Interesting topic, and difficult project.
You actually have a very large corpus, even if you don't choose to use all of it. One way that some research is done is to just use a selection of results. This can be done using an automated search or a manual search. So you could simply read ALL of the transcripts until you find 10 or 100 or 1000 examples, and then stop. That wouldn't be comprehensive, but it would be randomized in a way so it would still be representative (at least of the section of texts you looked at).
I can't think of any other obvious ways to get examples like this because other searching methods will probably be biased toward either one type of metaphor or one type of reply. (For example you could look for instances of the word "metaphor" for metalinguistic commentary, but that would limit your results and discussion to only instances where the person replying was very direct and even technical in the commentary. Or you could try to find one speaker who used metaphors often and look for examples just from their speech, but that is also not representative, unless that in itself would be interesting if it was some relevant historical figure, for example.)

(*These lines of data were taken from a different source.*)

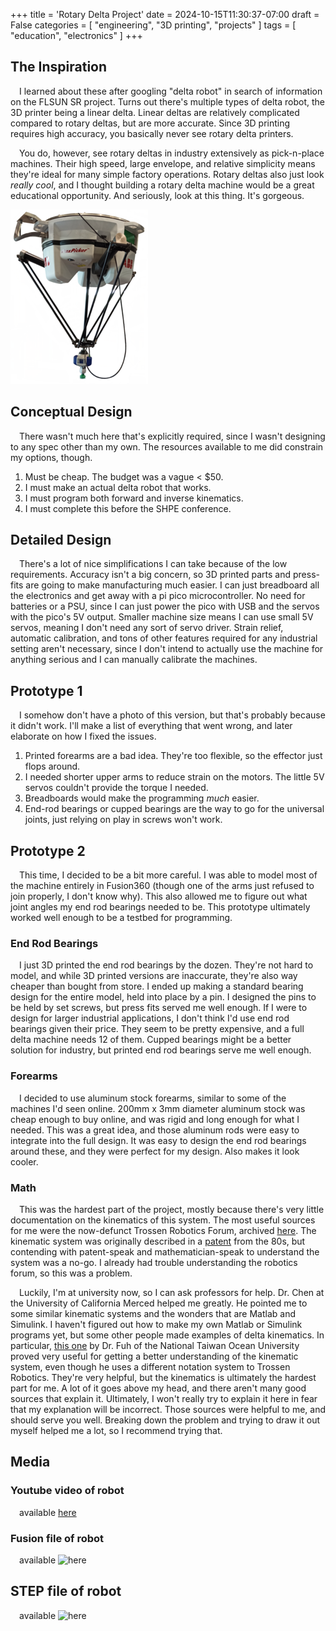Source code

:+++
title = 'Rotary Delta Project'
date = 2024-10-15T11:30:37-07:00
draft = False
categories = [
    "engineering",
    "3D printing",
    "projects"
]
tags = [
    "education",
    "electronics"
]
+++

## The Inspiration

&emsp;I learned about these after googling "delta robot" in search of information on the FLSUN SR project. Turns out there's multiple types of delta robot, the 3D printer being a linear delta. Linear deltas are relatively complicated compared to rotary deltas, but are more accurate. Since 3D printing requires high accuracy, you basically never see rotary delta printers.

&emsp;You do, however, see rotary deltas in industry extensively as pick-n-place machines. Their high speed, large envelope, and relative simplicity means they're ideal for many simple factory operations. Rotary deltas also just look *really cool*, and I thought building a rotary delta machine would be a great educational opportunity. And seriously, look at this thing. It's gorgeous. 

![They're called Spider Bots for a reason](deltaRobot.png)

## Conceptual Design

&emsp;There wasn't much here that's explicitly required, since I wasn't designing to any spec other than my own. The resources available to me did constrain my options, though.

1. Must be cheap. The budget was a vague < $50.
2. I must make an actual delta robot that works.
3. I must program both forward and inverse kinematics.
4. I must complete this before the SHPE conference.

## Detailed Design

&emsp;There's a lot of nice simplifications I can take because of the low requirements. Accuracy isn't a big concern, so 3D printed parts and press-fits are going to make manufacturing much easier. I can just breadboard all the electronics and get away with a pi pico microcontroller. No need for batteries or a PSU, since I can just power the pico with USB and the servos with the pico's 5V output. Smaller machine size means I can use small 5V servos, meaning I don't need any sort of servo driver. Strain relief, automatic calibration, and tons of other features required for any industrial setting aren't necessary, since I don't intend to actually use the machine for anything serious and I can manually calibrate the machines.

## Prototype 1

&emsp;I somehow don't have a photo of this version, but that's probably because it didn't work. I'll make a list of everything that went wrong, and later elaborate on how I fixed the issues.

1. Printed forearms are a bad idea. They're too flexible, so the effector just flops around.
2. I needed shorter upper arms to reduce strain on the motors. The little 5V servos couldn't provide the torque I needed.
3. Breadboards would make the programming *much* easier.
4. End-rod bearings or cupped bearings are the way to go for the universal joints, just relying on play in screws won't work.

## Prototype 2

&emsp;This time, I decided to be a bit more careful. I was able to model most of the machine entirely in Fusion360 (though one of the arms just refused to join properly, I don't know why). This also allowed me to figure out what joint angles my end rod bearings needed to be. This prototype ultimately worked well enough to be a testbed for programming.

### End Rod Bearings

&emsp;I just 3D printed the end rod bearings by the dozen. They're not hard to model, and while 3D printed versions are inaccurate, they're also way cheaper than bought from store. I ended up making a standard bearing design for the entire model, held into place by a pin. I designed the pins to be held by set screws, but press fits served me well enough. If I were to design for larger industrial applications, I don't think I'd use end rod bearings given their price. They seem to be pretty expensive, and a full delta machine needs 12 of them. Cupped bearings might be a better solution for industry, but printed end rod bearings serve me well enough.

### Forearms

&emsp;I decided to use aluminum stock forearms, similar to some of the machines I'd seen online. 200mm x 3mm diameter aluminum stock was cheap enough to buy online, and was rigid and long enough for what I needed. This was a great idea, and those aluminum rods were easy to integrate into the full design. It was easy to design the end rod bearings around these, and they were perfect for my design. Also makes it look cooler.

### Math

&emsp;This was the hardest part of the project, mostly because there's very little documentation on the kinematics of this system. The most useful sources for me were the now-defunct Trossen Robotics Forum, archived [here](https://hypertriangle.com/~alex/delta-robot-tutorial/). The kinematic system was originally described in a [patent](https://patents.google.com/patent/US4976582A/en) from the 80s, but contending with patent-speak and mathematician-speak to understand the system was a no-go. I already had trouble understanding the robotics forum, so this was a problem.

&emsp;Luckily, I'm at university now, so I can ask professors for help. Dr. Chen at the University of California Merced helped me greatly. He pointed me to some similar kinematic systems and the wonders that are Matlab and Simulink. I haven't figured out how to make my own Matlab or Simulink programs yet, but some other people made examples of delta kinematics. In particular, [this one](https://www.mathworks.com/matlabcentral/fileexchange/93775-delta-robot) by Dr. Fuh of the National Taiwan Ocean University proved very useful for getting a better understanding of the kinematic system, even though he uses a different notation system to Trossen Robotics. They're very helpful, but the kinematics is ultimately the hardest part for me. A lot of it goes above my head, and there aren't many good sources that explain it. Ultimately, I won't really try to explain it here in fear that my explanation will be incorrect. Those sources were helpful to me, and should serve you well. Breaking down the problem and trying to draw it out myself helped me a lot, so I recommend trying that.

## Media

### Youtube video of robot

&emsp;available [here](https://youtu.be/jdE0xy-rr-U)

### Fusion file of robot

&emsp;available ![here](deltaFusionFile.f3z)

## STEP file of robot

&emsp;available ![here](deltaSTEPFile.step)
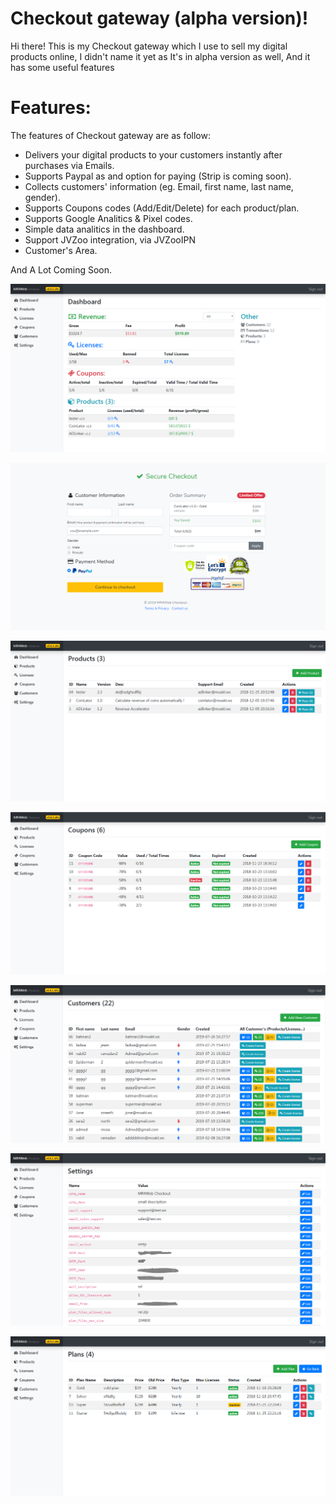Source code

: # Checkout gateway (alpha version)!
Hi there!
This is my Checkout gateway which I use to sell my digital products online, I didn't name it yet as It's in alpha version as well, And it has some useful features
# Features:
The features of Checkout gateway are as follow:
- Delivers your digital products to your customers instantly after purchases via Emails.
- Supports Paypal as and option for paying (Strip is coming soon).
- Collects customers' information (eg. Email, first name, last name, gender).
- Supports Coupons codes (Add/Edit/Delete) for each product/plan.
- Supports Google Analitics & Pixel codes.
- Simple data analitics in the dashboard.
- Support JVZoo integration, via JVZooIPN
- Customer's Area.

And A Lot Coming Soon.

![](https://raw.githubusercontent.com/medram/gateway/master/wiki_stuff/1.PNG)

![](https://raw.githubusercontent.com/medram/gateway/master/wiki_stuff/7.PNG)

![](https://raw.githubusercontent.com/medram/gateway/master/wiki_stuff/2.PNG)

![](https://raw.githubusercontent.com/medram/gateway/master/wiki_stuff/4.PNG)

![](https://raw.githubusercontent.com/medram/gateway/master/wiki_stuff/5.PNG)

![](https://raw.githubusercontent.com/medram/gateway/master/wiki_stuff/6.PNG)

![](https://raw.githubusercontent.com/medram/gateway/master/wiki_stuff/8.PNG)

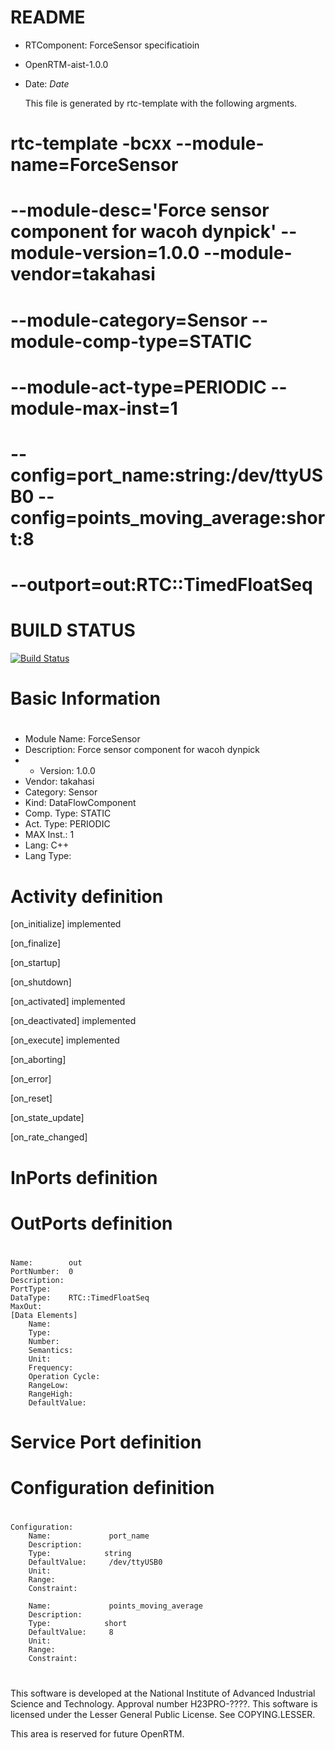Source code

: README
============

* RTComponent: ForceSensor specificatioin
* OpenRTM-aist-1.0.0
* Date: $Date$

  This file is generated by rtc-template with the following argments.

#   rtc-template -bcxx --module-name=ForceSensor 
#   --module-desc='Force sensor component for wacoh dynpick' --module-version=1.0.0 --module-vendor=takahasi 
#   --module-category=Sensor --module-comp-type=STATIC 
#   --module-act-type=PERIODIC --module-max-inst=1 
#   --config=port_name:string:/dev/ttyUSB0 --config=points_moving_average:short:8 
#   --outport=out:RTC::TimedFloatSeq 

BUILD STATUS
============

[![Build Status](https://travis-ci.org/takahasi/ForceSensorRTC.svg?branch=master)](https://travis-ci.org/takahasi/ForceSensorRTC)


Basic Information
======================================================================
# <rtc-template block="module">
* Module Name: ForceSensor
* Description: Force sensor component for wacoh dynpick
* * Version:     1.0.0
* Vendor:      takahasi
* Category:    Sensor
* Kind:        DataFlowComponent
* Comp. Type:  STATIC
* Act. Type:   PERIODIC
* MAX Inst.:   1
* Lang:        C++
* Lang Type:   

# </rtc-template>


Activity definition
======================================================================

[on_initialize]    implemented

[on_finalize]

[on_startup]

[on_shutdown]

[on_activated]     implemented

[on_deactivated]   implemented

[on_execute]       implemented

[on_aborting]

[on_error]

[on_reset]

[on_state_update]

[on_rate_changed]

InPorts definition
======================================================================
# <rtc-template block="inport">


# </rtc-template>

OutPorts definition
======================================================================
# <rtc-template block="outport">

	Name:        out
	PortNumber:  0
	Description: 
	PortType: 
	DataType:    RTC::TimedFloatSeq
	MaxOut: 
	[Data Elements]
		Name:
		Type:            
		Number:          
		Semantics:       
		Unit:            
		Frequency:       
		Operation Cycle: 
		RangeLow:
		RangeHigh:
		DefaultValue:


# </rtc-template>


Service Port definition
======================================================================
# <rtc-template block="serviceport">
# </rtc-template> 

Configuration definition
======================================================================
# <rtc-template block="configuration">
	Configuration:
		Name:             port_name
		Description:     
		Type:            string
		DefaultValue:     /dev/ttyUSB0
		Unit:            
		Range:           
		Constraint:      

		Name:             points_moving_average
		Description:     
		Type:            short
		DefaultValue:     8
		Unit:            
		Range:           
		Constraint:      

# </rtc-template> 

This software is developed at the National Institute of Advanced
Industrial Science and Technology. Approval number H23PRO-????. This
software is licensed under the Lesser General Public License. See
COPYING.LESSER.

This area is reserved for future OpenRTM.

I think there are four reasonable approaches here:
1. Choose a small sample (either a sub-section of the corpus, or better just whatever it takes to reach a certain number of examples). [I have seen published research like this, even for less difficult phenomena to identify like a syntactic construction.]
2. Find any examples and then extrapolate until you find more similar examples. This would be fastest, but it wouldn't be very representative because of what you might miss.
3. Spend a LOT of time going through a LOT of data, or get funding to hire research assistants to do the same, etc.
4. Use a shortcut of political commentary or other source that helps you identify metaphors. Maybe there are some existing sources that document some instances. Still, it would be hard for these to be representative.
I'm assuming that (1) will be the best option, unless the others stand out to you as useful.
Note, of course, that genre and context will change the rate of metaphor usage. So you can probably skip over large portions of the corpus that are more procedural or where there is little interaction between speakers, if there is an easy way to identify that. You could attempt to automate a search for passages where there is a medium-sized turn by one speaker followed by a reply from another speaker, within a more flexible part of the proceedings. And from there read each instance to see what comes up. But I don't know how much time that would really save you.